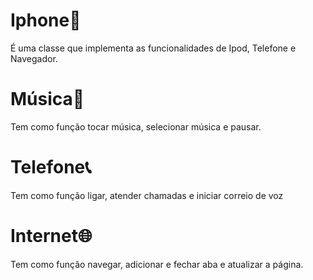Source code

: # Iphone📱
É uma classe que implementa as funcionalidades de Ipod, Telefone e Navegador.

# Música🎵
Tem como função tocar música, selecionar música e pausar.

# Telefone📞
Tem como função ligar, atender chamadas e iniciar correio de voz

# Internet🌐
Tem como função navegar, adicionar e fechar aba e atualizar a página.

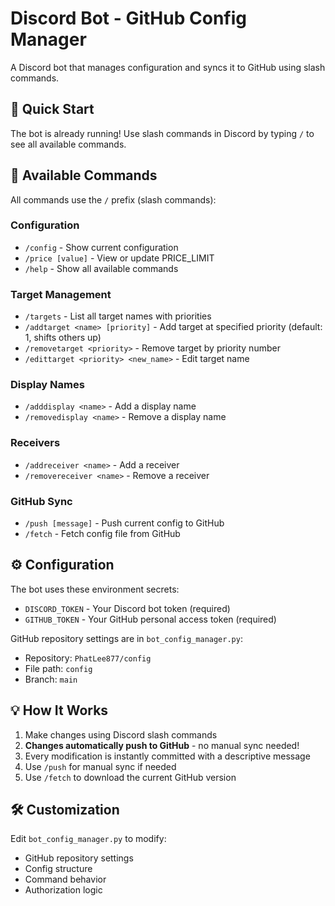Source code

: # Discord Bot - GitHub Config Manager

A Discord bot that manages configuration and syncs it to GitHub using slash commands.

## 🚀 Quick Start

The bot is already running! Use slash commands in Discord by typing `/` to see all available commands.

## 📝 Available Commands

All commands use the `/` prefix (slash commands):

### Configuration
- `/config` - Show current configuration
- `/price [value]` - View or update PRICE_LIMIT
- `/help` - Show all available commands

### Target Management
- `/targets` - List all target names with priorities
- `/addtarget <name> [priority]` - Add target at specified priority (default: 1, shifts others up)
- `/removetarget <priority>` - Remove target by priority number
- `/edittarget <priority> <new_name>` - Edit target name

### Display Names
- `/adddisplay <name>` - Add a display name
- `/removedisplay <name>` - Remove a display name

### Receivers
- `/addreceiver <name>` - Add a receiver
- `/removereceiver <name>` - Remove a receiver

### GitHub Sync
- `/push [message]` - Push current config to GitHub
- `/fetch` - Fetch config file from GitHub

## ⚙️ Configuration

The bot uses these environment secrets:
- `DISCORD_TOKEN` - Your Discord bot token (required)
- `GITHUB_TOKEN` - Your GitHub personal access token (required)

GitHub repository settings are in `bot_config_manager.py`:
- Repository: `PhatLee877/config`
- File path: `config`
- Branch: `main`

## 💡 How It Works

1. Make changes using Discord slash commands
2. **Changes automatically push to GitHub** - no manual sync needed!
3. Every modification is instantly committed with a descriptive message
4. Use `/push` for manual sync if needed
5. Use `/fetch` to download the current GitHub version

## 🛠️ Customization

Edit `bot_config_manager.py` to modify:
- GitHub repository settings
- Config structure
- Command behavior
- Authorization logic
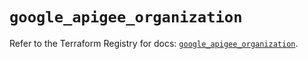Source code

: # `google_apigee_organization`

Refer to the Terraform Registry for docs: [`google_apigee_organization`](https://registry.terraform.io/providers/hashicorp/google/5.12.0/docs/resources/apigee_organization).
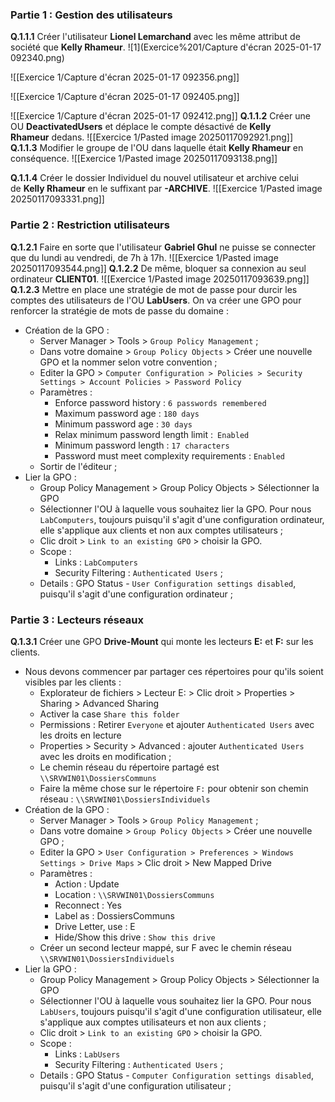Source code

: ### Partie 1 : Gestion des utilisateurs

**Q.1.1.1** Créer l'utilisateur **Lionel Lemarchand** avec les même attribut de société que **Kelly Rhameur**.
![1](Exercice%201/Capture d'écran 2025-01-17 092340.png)

![[Exercice 1/Capture d'écran 2025-01-17 092356.png]]

![[Exercice 1/Capture d'écran 2025-01-17 092405.png]]

![[Exercice 1/Capture d'écran 2025-01-17 092412.png]]
**Q.1.1.2** Créer une OU **DeactivatedUsers** et déplace le compte désactivé de **Kelly Rhameur** dedans.
![[Exercice 1/Pasted image 20250117092921.png]]
**Q.1.1.3** Modifier le groupe de l'OU dans laquelle était **Kelly Rhameur** en conséquence.
![[Exercice 1/Pasted image 20250117093138.png]]

**Q.1.1.4** Créer le dossier Individuel du nouvel utilisateur et archive celui de **Kelly Rhameur** en le suffixant par **-ARCHIVE**.
![[Exercice 1/Pasted image 20250117093331.png]]
### [](https://odyssey.wildcodeschool.com/quests/2934/pages/12385#partie-2--restriction-utilisateurs)Partie 2 : Restriction utilisateurs

**Q.1.2.1** Faire en sorte que l'utilisateur **Gabriel Ghul** ne puisse se connecter que du lundi au vendredi, de 7h à 17h.
![[Exercice 1/Pasted image 20250117093544.png]]
**Q.1.2.2** De même, bloquer sa connexion au seul ordinateur **CLIENT01**.
![[Exercice 1/Pasted image 20250117093639.png]]
**Q.1.2.3** Mettre en place une stratégie de mot de passe pour durcir les comptes des utilisateurs de l'OU **LabUsers**.
On va créer une GPO pour renforcer la stratégie de mots de passe du domaine : 
- Création de la GPO :
	- Server Manager > Tools > `Group Policy Management` ;
	- Dans votre domaine > `Group Policy Objects` > Créer une nouvelle GPO et la nommer selon votre convention ;
	- Editer la GPO > `Computer Configuration > Policies > Security Settings > Account Policies > Password Policy`
	- Paramètres :
		- Enforce password history : `6 passwords remembered`
		- Maximum password age : `180 days`
		- Minimum password age : `30 days`
		- Relax minimum password length limit :` Enabled`
		- Minimum password length : `17 characters`
		- Password must meet complexity requirements : `Enabled`
	- Sortir de l'éditeur ;
- Lier la GPO :
	- Group Policy Management > Group Policy Objects > Sélectionner la GPO
	- Sélectionner l'OU à laquelle vous souhaitez lier la GPO. Pour nous `LabComputers`, toujours puisqu'il s'agit d'une configuration ordinateur, elle s'applique aux clients et non aux comptes utilisateurs ;
	- Clic droit > `Link to an existing GPO` > choisir la GPO.
	- Scope :
		- Links : `LabComputers`
		- Security Filtering : `Authenticated Users` ;
	- Details : GPO Status - `User Configuration settings disabled`, puisqu'il s'agit d'une configuration ordinateur ;
### [](https://odyssey.wildcodeschool.com/quests/2934/pages/12385#partie-3--lecteurs-r%C3%A9seaux)Partie 3 : Lecteurs réseaux

**Q.1.3.1** Créer une GPO **Drive-Mount** qui monte les lecteurs **E:** et **F:** sur les clients.
- Nous devons commencer par partager ces répertoires pour qu'ils soient visibles par les clients :
	- Explorateur de fichiers > Lecteur E: > Clic droit > Properties > Sharing > Advanced Sharing
	- Activer la case `Share this folder`
	- Permissions : Retirer `Everyone` et ajouter `Authenticated Users` avec les droits en lecture
	- Properties > Security > Advanced : ajouter `Authenticated Users` avec les droits en modification ;
	- Le chemin réseau du répertoire partagé est `\\SRVWIN01\DossiersCommuns`
	- Faire la même chose sur le répertoire `F:` pour obtenir son chemin réseau : `\\SRVWIN01\DossiersIndividuels`
- Création de la GPO :
	- Server Manager > Tools > `Group Policy Management` ;
	- Dans votre domaine > `Group Policy Objects` > Créer une nouvelle GPO ;
	- Editer la GPO > `User Configuration > Preferences > Windows Settings > Drive Maps` > Clic droit > New Mapped Drive
	- Paramètres : 
		- Action : Update
		- Location : `\\SRVWIN01\DossiersCommuns`
		- Reconnect : Yes
		- Label as : DossiersCommuns
		- Drive Letter, use : E
		- Hide/Show this drive : `Show this drive`
	- Créer un second lecteur mappé, sur F avec le chemin réseau `\\SRVWIN01\DossiersIndividuels`
- Lier la GPO :
	- Group Policy Management > Group Policy Objects > Sélectionner la GPO
	- Sélectionner l'OU à laquelle vous souhaitez lier la GPO. Pour nous `LabUsers`, toujours puisqu'il s'agit d'une configuration utilisateur, elle s'applique aux comptes utilisateurs et non aux clients ;
	- Clic droit > `Link to an existing GPO` > choisir la GPO. 
	- Scope :
		- Links : `LabUsers`
		- Security Filtering : `Authenticated Users` ;
	- Details : GPO Status - `Computer Configuration settings disabled`, puisqu'il s'agit d'une configuration utilisateur ;
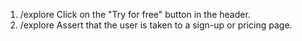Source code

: 1. /explore Click on the "Try for free" button in the header.
2. /explore Assert that the user is taken to a sign-up or pricing page.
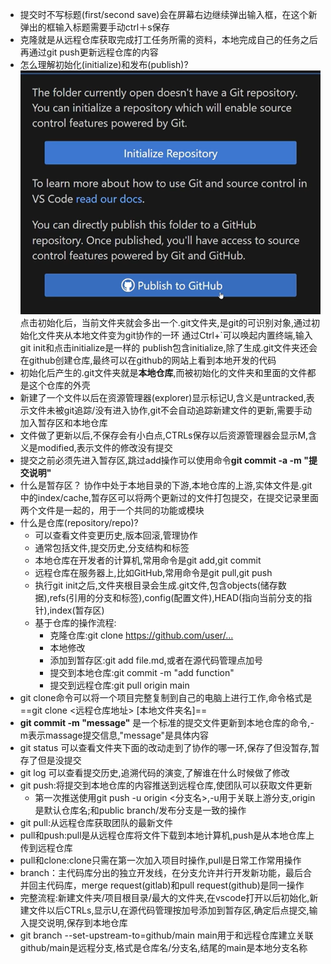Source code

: - 提交时不写标题(first/second save)会在屏幕右边继续弹出输入框，在这个新弹出的框输入标题需要手动ctrl＋s保存
- 克隆就是从远程仓库获取完成打工任务所需的资料，本地完成自己的任务之后再通过git push更新远程仓库的内容
- 怎么理解初始化(initialize)和发布(publish)?
  ![alt text](image.png)
  点击初始化后，当前文件夹就会多出一个.git文件夹,是git的可识别对象,通过初始化文件夹从本地文件变为git协作的一环
  通过Ctrl+`可以唤起内置终端,输入git init和点击initialize是一样的
  publish包含initialize,除了生成.git文件夹还会在github创建仓库,最终可以在github的网站上看到本地开发的代码
- 初始化后产生的.git文件夹就是**本地仓库**,而被初始化的文件夹和里面的文件都是这个仓库的外壳
- 新建了一个文件以后在资源管理器(explorer)显示标记U,含义是untracked,表示文件未被git追踪/没有进入协作,git不会自动追踪新建文件的更新,需要手动加入暂存区和本地仓库
- 文件做了更新以后,不保存会有小白点,CTRLs保存以后资源管理器会显示M,含义是modified,表示文件的修改没有提交
- 提交之前必须先进入暂存区,跳过add操作可以使用命令**git commit -a -m "提交说明"**
- 什么是暂存区？
  协作中处于本地目录的下游,本地仓库的上游,实体文件是.git中的index/cache,暂存区可以将两个更新过的文件打包提交，在提交记录里面两个文件是一起的，用于一个共同的功能或模块
- 什么是仓库(repository/repo)?
  - 可以查看文件变更历史,版本回滚,管理协作
  - 通常包括文件,提交历史,分支结构和标签
  - 本地仓库在开发者的计算机,常用命令是git add,git commit
  - 远程仓库在服务器上,比如GitHub,常用命令是git pull,git push
  - 执行git init之后,文件夹根目录会生成.git文件,包含objects(储存数据),refs(引用的分支和标签),config(配置文件),HEAD(指向当前分支的指针),index(暂存区)
  - 基于仓库的操作流程:
    - 克隆仓库:git clone https://github.com/user/…
    - 本地修改
    - 添加到暂存区:git add file.md,或者在源代码管理点加号
    - 提交到本地仓库:git commit -m "add function"
    - 提交到远程仓库:git pull origin main 
- git clone命令可以将一个项目完整复制到自己的电脑上进行工作,命令格式是==git clone <远程仓库地址> [本地文件夹名]==
- **git commit -m "message"** 是一个标准的提交文件更新到本地仓库的命令,-m表示massage提交信息,"message"是具体内容
- git status 可以查看文件夹下面的改动走到了协作的哪一环,保存了但没暂存,暂存了但是没提交
- git log 可以查看提交历史,追溯代码的演变,了解谁在什么时候做了修改
- git push:将提交到本地仓库的内容推送到远程仓库,使团队可以获取文件更新
  - 第一次推送使用git push -u origin <分支名>,-u用于关联上游分支,origin是默认仓库名;和public branch/发布分支是一致的操作
- git pull:从远程仓库获取团队的最新文件
- pull和push:pull是从远程仓库将文件下载到本地计算机,push是从本地仓库上传到远程仓库
- pull和clone:clone只需在第一次加入项目时操作,pull是日常工作常用操作
- branch：主代码库分出的独立开发线，在分支允许并行开发新功能，最后合并回主代码库，merge request(gitlab)和pull request(github)是同一操作
-  完整流程:新建文件夹/项目根目录/最大的文件夹,在vscode打开以后初始化,新建文件以后CTRLs,显示U,在源代码管理按加号添加到暂存区,确定后点提交,输入提交说明,保存到本地仓库
-  git branch --set-upstream-to=github/main main用于和远程仓库建立关联 github/main是远程分支,格式是仓库名/分支名,结尾的main是本地分支名称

################

- What the task asks
Copy out nothing but the lines from the beginning of the records through the one that contains "shifts others up)". Skip the pictures.

- Answer for the task
Source code

: # Iphone📱
É uma classe que implementa as funcionalidades de Ipod, Telefone e Navegador.

# Música🎵
Tem como função tocar música, selecionar música e pausar.

# Telefone📞
Tem como função ligar, atender chamadas e iniciar correio de voz

# Internet🌐
Tem como função navegar, adicionar e fechar aba e atualizar a página.

Source code

: # Discord Bot - GitHub Config Manager

A Discord bot that manages configuration and syncs it to GitHub using slash commands.

## 🚀 Quick Start

The bot is already running! Use slash commands in Discord by typing `/` to see all available commands.

## 📝 Available Commands

All commands use the `/` prefix (slash commands):

### Configuration
- `/config` - Show current configuration
- `/price [value]` - View or update PRICE_LIMIT
- `/help` - Show all available commands

### Target Management
- `/targets` - List all target names with priorities
- `/addtarget <name> [priority]` - Add target at specified priority (default: 1, shifts others up)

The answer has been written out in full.